%%

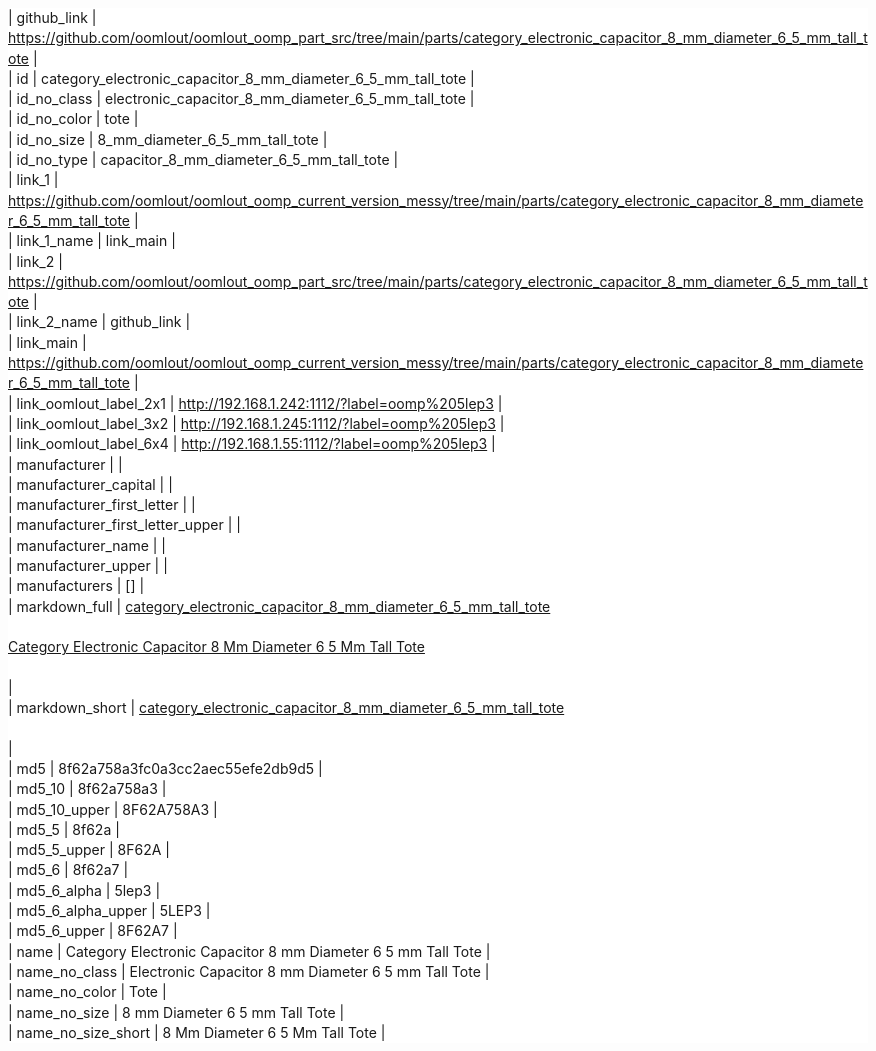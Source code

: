 | github_link | https://github.com/oomlout/oomlout_oomp_part_src/tree/main/parts/category_electronic_capacitor_8_mm_diameter_6_5_mm_tall_tote |  
| id | category_electronic_capacitor_8_mm_diameter_6_5_mm_tall_tote |  
| id_no_class | electronic_capacitor_8_mm_diameter_6_5_mm_tall_tote |  
| id_no_color | tote |  
| id_no_size | 8_mm_diameter_6_5_mm_tall_tote |  
| id_no_type | capacitor_8_mm_diameter_6_5_mm_tall_tote |  
| link_1 | https://github.com/oomlout/oomlout_oomp_current_version_messy/tree/main/parts/category_electronic_capacitor_8_mm_diameter_6_5_mm_tall_tote |  
| link_1_name | link_main |  
| link_2 | https://github.com/oomlout/oomlout_oomp_part_src/tree/main/parts/category_electronic_capacitor_8_mm_diameter_6_5_mm_tall_tote |  
| link_2_name | github_link |  
| link_main | https://github.com/oomlout/oomlout_oomp_current_version_messy/tree/main/parts/category_electronic_capacitor_8_mm_diameter_6_5_mm_tall_tote |  
| link_oomlout_label_2x1 | http://192.168.1.242:1112/?label=oomp%205lep3 |  
| link_oomlout_label_3x2 | http://192.168.1.245:1112/?label=oomp%205lep3 |  
| link_oomlout_label_6x4 | http://192.168.1.55:1112/?label=oomp%205lep3 |  
| manufacturer |  |  
| manufacturer_capital |  |  
| manufacturer_first_letter |  |  
| manufacturer_first_letter_upper |  |  
| manufacturer_name |  |  
| manufacturer_upper |  |  
| manufacturers | [] |  
| markdown_full | [category_electronic_capacitor_8_mm_diameter_6_5_mm_tall_tote](https://github.com/oomlout/oomlout_oomp_current_version_messy/tree/main/parts/category_electronic_capacitor_8_mm_diameter_6_5_mm_tall_tote)<br>[](https://github.com/oomlout/oomlout_oomp_current_version_messy/tree/main/parts/category_electronic_capacitor_8_mm_diameter_6_5_mm_tall_tote)<br>[Category Electronic Capacitor 8 Mm Diameter 6 5 Mm Tall Tote](https://github.com/oomlout/oomlout_oomp_current_version_messy/tree/main/parts/category_electronic_capacitor_8_mm_diameter_6_5_mm_tall_tote)<br><br> |  
| markdown_short | [category_electronic_capacitor_8_mm_diameter_6_5_mm_tall_tote](https://github.com/oomlout/oomlout_oomp_current_version_messy/tree/main/parts/category_electronic_capacitor_8_mm_diameter_6_5_mm_tall_tote)<br><br> |  
| md5 | 8f62a758a3fc0a3cc2aec55efe2db9d5 |  
| md5_10 | 8f62a758a3 |  
| md5_10_upper | 8F62A758A3 |  
| md5_5 | 8f62a |  
| md5_5_upper | 8F62A |  
| md5_6 | 8f62a7 |  
| md5_6_alpha | 5lep3 |  
| md5_6_alpha_upper | 5LEP3 |  
| md5_6_upper | 8F62A7 |  
| name | Category Electronic Capacitor 8 mm Diameter 6 5 mm Tall Tote |  
| name_no_class | Electronic Capacitor 8 mm Diameter 6 5 mm Tall Tote |  
| name_no_color | Tote |  
| name_no_size | 8 mm Diameter 6 5 mm Tall Tote |  
| name_no_size_short | 8 Mm Diameter 6 5 Mm Tall Tote |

%%

The answer should contain only the lines from the start of the records above through the line with "md5 | 8f62a758a3fc0a3cc2aec55efe2db9d5 |", copied exactly, and no pictures.

● **WRITTEN REPLY**
Source code

: | github_link | https://github.com/oomlout/oomlout_oomp_part_src/tree/main/parts/category_electronic_capacitor_8_mm_diameter_6_5_mm_tall_tote |  
| id | category_electronic_capacitor_8_mm_diameter_6_5_mm_tall_tote |  
| id_no_class | electronic_capacitor_8_mm_diameter_6_5_mm_tall_tote |  
| id_no_color | tote |  
| id_no_size | 8_mm_diameter_6_5_mm_tall_tote |  
| id_no_type | capacitor_8_mm_diameter_6_5_mm_tall_tote |  
| link_1 | https://github.com/oomlout/oomlout_oomp_current_version_messy/tree/main/parts/category_electronic_capacitor_8_mm_diameter_6_5_mm_tall_tote |  
| link_1_name | link_main |  
| link_2 | https://github.com/oomlout/oomlout_oomp_part_src/tree/main/parts/category_electronic_capacitor_8_mm_diameter_6_5_mm_tall_tote |  
| link_2_name | github_link |  
| link_main | https://github.com/oomlout/oomlout_oomp_current_version_messy/tree/main/parts/category_electronic_capacitor_8_mm_diameter_6_5_mm_tall_tote |  
| link_oomlout_label_2x1 | http://192.168.1.242:1112/?label=oomp%205lep3 |  
| link_oomlout_label_3x2 | http://192.168.1.245:1112/?label=oomp%205lep3 |  
| link_oomlout_label_6x4 | http://192.168.1.55:1112/?label=oomp%205lep3 |  
| manufacturer |  |  
| manufacturer_capital |  |  
| manufacturer_first_letter |  |  
| manufacturer_first_letter_upper |  |  
| manufacturer_name |  |  
| manufacturer_upper |  |  
| manufacturers | [] |  
| markdown_full | [category_electronic_capacitor_8_mm_diameter_6_5_mm_tall_tote](https://github.com/oomlout/oomlout_oomp_current_version_messy/tree/main/parts/category_electronic_capacitor_8_mm_diameter_6_5_mm_tall_tote)<br>[](https://github.com/oomlout/oomlout_oomp_current_version_messy/tree/main/parts/category_electronic_capacitor_8_mm_diameter_6_5_mm_tall_tote)<br>[Category Electronic Capacitor 8 Mm Diameter 6 5 Mm Tall Tote](https://github.com/oomlout/oomlout_oomp_current_version_messy/tree/main/parts/category_electronic_capacitor_8_mm_diameter_6_5_mm_tall_tote)<br><br> |  
| markdown_short | [category_electronic_capacitor_8_mm_diameter_6_5_mm_tall_tote](https://github.com/oomlout/oomlout_oomp_current_version_messy/tree/main/parts/category_electronic_capacitor_8_mm_diameter_6_5_mm_tall_tote)<br><br> |  
| md5 | 8f62a758a3fc0a3cc2aec55efe2db9d5 |  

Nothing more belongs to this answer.